----- Extracted entries -----
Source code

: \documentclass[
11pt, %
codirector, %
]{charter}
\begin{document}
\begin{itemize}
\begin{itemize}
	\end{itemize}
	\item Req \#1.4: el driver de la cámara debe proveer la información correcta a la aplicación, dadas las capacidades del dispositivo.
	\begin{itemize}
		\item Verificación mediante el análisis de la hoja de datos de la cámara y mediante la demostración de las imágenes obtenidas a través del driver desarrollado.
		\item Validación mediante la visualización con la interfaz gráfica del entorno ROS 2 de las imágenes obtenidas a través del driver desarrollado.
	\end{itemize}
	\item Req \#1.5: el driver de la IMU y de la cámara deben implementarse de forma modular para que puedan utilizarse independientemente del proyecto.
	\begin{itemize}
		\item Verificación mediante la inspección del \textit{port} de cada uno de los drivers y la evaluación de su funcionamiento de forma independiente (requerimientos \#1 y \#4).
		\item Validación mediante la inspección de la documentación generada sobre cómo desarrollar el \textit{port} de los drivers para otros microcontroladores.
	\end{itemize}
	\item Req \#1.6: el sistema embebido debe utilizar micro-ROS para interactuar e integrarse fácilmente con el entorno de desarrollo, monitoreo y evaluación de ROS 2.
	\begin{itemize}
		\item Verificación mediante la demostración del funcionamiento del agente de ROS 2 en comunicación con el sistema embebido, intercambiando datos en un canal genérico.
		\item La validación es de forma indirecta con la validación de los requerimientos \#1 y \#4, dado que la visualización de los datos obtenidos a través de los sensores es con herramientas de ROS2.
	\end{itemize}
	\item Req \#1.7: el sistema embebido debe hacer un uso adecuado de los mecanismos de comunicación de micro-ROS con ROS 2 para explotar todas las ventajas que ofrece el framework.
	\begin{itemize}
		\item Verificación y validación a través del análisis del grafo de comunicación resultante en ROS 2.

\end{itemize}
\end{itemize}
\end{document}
-----
- [Task description]:
Scan the material above for the string "requerimientos" and copy every line that has it.

- [Task solution]:
		\item Verificación mediante la inspección del \textit{port} de cada uno de los drivers y la evaluación de su funcionamiento de forma independiente (requerimientos \#1 y \#4).
		\item La validación es de forma indirecta con la validación de los requerimientos \#1 y \#4, dado que la visualización de los datos obtenidos a través de los sensores es con herramientas de ROS2.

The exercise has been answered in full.